I would suggest using the entire publish year, and if you have an actual date for it, the datetime datatype would work for this. You can do some quick calculations based on the year to get just the "10" from 2013 for example. Or you can simply use BETWEEN syntax to find it.
If you really want to stick with a decade identifier, I'd suggest using a second table with that (a lookup table), or using an ENUM with the data you need. I like the lookup tables especially if you want to add more information. You'd simply use an identifier number (likely autonumber), the decade it represents (1980), and you could add some stuff like the type of music information if you really want.
Tagging systems themselves are simply a many to many relationship between a tag an and record.

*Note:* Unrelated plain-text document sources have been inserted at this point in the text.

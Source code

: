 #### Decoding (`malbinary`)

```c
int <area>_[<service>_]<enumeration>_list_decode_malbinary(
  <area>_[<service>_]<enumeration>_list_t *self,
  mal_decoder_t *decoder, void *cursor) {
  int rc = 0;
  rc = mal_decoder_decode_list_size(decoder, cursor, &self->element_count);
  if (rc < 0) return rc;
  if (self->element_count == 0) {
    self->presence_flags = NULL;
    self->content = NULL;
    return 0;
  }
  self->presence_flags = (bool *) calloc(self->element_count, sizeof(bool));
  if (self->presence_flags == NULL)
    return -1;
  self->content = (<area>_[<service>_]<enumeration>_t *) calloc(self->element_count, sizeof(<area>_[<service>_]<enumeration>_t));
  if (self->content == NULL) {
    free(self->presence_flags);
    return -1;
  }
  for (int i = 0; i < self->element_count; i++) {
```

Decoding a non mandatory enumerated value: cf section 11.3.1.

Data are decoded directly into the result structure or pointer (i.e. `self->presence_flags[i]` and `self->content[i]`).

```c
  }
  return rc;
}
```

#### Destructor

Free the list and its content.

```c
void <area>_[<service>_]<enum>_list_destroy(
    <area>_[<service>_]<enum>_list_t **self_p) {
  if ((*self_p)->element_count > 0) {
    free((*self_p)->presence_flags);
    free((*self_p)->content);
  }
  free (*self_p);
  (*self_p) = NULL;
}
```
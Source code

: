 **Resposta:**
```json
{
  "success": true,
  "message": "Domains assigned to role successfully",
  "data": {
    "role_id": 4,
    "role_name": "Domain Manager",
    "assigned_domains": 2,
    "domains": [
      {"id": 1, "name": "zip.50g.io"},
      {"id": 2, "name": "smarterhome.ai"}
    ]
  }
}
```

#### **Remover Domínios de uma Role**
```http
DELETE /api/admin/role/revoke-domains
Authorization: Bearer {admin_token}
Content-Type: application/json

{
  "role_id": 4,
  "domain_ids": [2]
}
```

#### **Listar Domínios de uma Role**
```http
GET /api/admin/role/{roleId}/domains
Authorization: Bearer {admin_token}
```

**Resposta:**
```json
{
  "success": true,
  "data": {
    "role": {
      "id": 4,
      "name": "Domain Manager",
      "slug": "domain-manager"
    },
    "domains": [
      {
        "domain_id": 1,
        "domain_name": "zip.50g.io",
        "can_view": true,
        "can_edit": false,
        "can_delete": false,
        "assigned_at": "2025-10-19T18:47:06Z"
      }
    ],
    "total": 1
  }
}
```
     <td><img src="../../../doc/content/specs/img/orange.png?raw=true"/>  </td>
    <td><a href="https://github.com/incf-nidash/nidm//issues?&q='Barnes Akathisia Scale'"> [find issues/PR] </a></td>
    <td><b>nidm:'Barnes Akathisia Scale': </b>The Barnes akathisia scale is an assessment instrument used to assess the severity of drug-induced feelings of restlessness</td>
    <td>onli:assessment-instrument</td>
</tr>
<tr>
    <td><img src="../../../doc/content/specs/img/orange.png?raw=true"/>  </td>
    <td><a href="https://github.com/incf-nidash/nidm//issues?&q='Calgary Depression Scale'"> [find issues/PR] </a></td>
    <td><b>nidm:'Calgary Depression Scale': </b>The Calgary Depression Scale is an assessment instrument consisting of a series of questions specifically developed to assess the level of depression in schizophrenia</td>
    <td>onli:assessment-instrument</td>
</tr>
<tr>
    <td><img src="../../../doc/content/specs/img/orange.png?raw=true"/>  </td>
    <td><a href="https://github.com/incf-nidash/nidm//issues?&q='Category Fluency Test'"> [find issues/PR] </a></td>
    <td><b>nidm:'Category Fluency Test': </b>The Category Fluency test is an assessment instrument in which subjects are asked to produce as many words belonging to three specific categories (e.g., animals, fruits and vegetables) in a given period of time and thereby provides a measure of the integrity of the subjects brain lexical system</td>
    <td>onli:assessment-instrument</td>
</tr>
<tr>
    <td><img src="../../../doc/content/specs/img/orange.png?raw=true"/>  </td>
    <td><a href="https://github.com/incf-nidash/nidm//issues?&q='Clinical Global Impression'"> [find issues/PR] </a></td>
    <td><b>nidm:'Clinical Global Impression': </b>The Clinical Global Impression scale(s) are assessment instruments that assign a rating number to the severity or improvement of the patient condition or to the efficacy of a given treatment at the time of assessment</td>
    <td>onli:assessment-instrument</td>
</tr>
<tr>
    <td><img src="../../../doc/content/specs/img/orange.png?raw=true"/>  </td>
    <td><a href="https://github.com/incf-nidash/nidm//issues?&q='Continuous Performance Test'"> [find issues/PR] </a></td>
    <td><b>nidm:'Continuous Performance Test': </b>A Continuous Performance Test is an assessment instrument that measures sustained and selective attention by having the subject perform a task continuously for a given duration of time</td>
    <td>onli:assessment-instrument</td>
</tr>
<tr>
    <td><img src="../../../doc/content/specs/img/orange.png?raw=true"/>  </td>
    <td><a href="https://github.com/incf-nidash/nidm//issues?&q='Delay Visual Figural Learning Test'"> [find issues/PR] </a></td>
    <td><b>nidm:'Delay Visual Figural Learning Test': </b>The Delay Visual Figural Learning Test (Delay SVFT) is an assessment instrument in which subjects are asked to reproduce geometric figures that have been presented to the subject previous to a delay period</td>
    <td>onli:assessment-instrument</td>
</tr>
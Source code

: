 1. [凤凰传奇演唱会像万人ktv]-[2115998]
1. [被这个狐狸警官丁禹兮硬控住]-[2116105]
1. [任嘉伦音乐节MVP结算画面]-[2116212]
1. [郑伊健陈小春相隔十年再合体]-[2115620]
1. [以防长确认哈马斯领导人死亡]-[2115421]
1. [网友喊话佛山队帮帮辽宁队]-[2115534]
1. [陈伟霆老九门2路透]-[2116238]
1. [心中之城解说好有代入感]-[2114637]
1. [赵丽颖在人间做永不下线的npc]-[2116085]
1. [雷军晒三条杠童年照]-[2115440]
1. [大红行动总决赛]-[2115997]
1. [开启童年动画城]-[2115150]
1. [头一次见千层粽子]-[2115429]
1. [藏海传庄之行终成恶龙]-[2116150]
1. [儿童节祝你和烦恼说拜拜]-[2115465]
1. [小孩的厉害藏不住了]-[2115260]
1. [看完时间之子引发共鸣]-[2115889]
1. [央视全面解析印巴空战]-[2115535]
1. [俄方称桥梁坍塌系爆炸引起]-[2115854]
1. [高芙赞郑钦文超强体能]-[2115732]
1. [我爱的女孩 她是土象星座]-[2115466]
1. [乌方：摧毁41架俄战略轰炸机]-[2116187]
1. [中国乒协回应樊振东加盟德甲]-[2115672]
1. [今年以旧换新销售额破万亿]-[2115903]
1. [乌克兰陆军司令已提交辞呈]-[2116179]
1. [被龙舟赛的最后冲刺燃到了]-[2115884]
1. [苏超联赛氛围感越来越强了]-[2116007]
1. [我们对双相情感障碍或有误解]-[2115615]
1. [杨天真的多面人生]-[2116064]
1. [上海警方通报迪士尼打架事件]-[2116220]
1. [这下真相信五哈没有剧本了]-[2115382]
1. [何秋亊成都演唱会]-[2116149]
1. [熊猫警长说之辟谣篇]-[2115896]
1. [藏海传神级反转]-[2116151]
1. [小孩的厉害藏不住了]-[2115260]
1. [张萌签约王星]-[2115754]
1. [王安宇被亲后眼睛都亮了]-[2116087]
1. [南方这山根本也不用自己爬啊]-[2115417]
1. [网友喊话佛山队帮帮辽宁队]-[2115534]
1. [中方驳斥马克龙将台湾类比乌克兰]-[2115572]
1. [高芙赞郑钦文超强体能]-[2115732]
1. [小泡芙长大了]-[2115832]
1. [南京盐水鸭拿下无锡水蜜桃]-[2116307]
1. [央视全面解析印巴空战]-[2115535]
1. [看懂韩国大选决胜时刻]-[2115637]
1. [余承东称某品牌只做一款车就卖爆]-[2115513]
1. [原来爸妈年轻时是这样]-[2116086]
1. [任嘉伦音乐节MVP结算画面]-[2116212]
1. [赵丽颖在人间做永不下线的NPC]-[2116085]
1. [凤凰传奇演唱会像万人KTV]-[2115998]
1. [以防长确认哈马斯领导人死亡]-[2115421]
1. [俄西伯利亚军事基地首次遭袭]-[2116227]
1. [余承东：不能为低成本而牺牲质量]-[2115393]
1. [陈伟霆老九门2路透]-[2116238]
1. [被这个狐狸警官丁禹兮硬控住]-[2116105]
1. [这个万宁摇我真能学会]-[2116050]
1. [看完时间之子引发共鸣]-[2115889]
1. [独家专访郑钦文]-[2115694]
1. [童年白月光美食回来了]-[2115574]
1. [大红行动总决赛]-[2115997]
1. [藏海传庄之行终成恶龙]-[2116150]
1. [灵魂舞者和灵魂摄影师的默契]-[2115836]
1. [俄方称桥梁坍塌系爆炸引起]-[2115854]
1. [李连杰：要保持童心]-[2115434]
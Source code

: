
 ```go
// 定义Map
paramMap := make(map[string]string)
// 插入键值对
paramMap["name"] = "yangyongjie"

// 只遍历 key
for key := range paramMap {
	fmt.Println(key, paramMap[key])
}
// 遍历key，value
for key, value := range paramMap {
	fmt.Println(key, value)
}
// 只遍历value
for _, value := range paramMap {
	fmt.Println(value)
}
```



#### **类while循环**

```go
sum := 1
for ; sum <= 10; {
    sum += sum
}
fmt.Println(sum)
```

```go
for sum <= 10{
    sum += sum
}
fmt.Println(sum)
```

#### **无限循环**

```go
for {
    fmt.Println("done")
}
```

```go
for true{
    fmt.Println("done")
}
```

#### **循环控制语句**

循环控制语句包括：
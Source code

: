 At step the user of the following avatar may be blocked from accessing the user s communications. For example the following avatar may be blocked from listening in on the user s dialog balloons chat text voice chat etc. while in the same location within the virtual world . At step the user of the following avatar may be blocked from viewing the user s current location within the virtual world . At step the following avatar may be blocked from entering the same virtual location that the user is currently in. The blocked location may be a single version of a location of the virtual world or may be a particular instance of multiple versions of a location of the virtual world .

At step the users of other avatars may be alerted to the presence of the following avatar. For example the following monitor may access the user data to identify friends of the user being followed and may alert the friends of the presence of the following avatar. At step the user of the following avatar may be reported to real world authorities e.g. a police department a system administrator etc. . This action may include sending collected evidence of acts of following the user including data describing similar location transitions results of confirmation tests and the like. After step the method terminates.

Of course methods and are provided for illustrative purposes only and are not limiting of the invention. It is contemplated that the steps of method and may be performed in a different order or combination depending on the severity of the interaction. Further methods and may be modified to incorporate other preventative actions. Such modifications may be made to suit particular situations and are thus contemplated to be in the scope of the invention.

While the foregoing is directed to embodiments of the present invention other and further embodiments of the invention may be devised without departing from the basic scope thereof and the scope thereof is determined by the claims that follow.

Decade tags carry no meaningful information on their own, and are equal in value to a genre tag. So I could tag a song with 1980, pop, rock for example, and can find that record by searching for any of the three tags, or refine as needed.
When you are designing, if you are in doubt, than lean in favour of data, not structure. It is far easier to manipulate data into a normalized structure than it is to hammer structure together that was built as afterthought.
01-27-2013, 06:26 AM
Fou-Lu - thank you for the very thorough reply.
I have a couple more questions if you wouldn't mind? Plus I'll further explain my set up.
The system is for displaying karaoke songs to singers on their mobile phones. There will be one drop down menu that allows them to select Genres, or decades or duets. So essentially, decades will become genres, starting at 'pre-50s', '60s' etc, as will duets.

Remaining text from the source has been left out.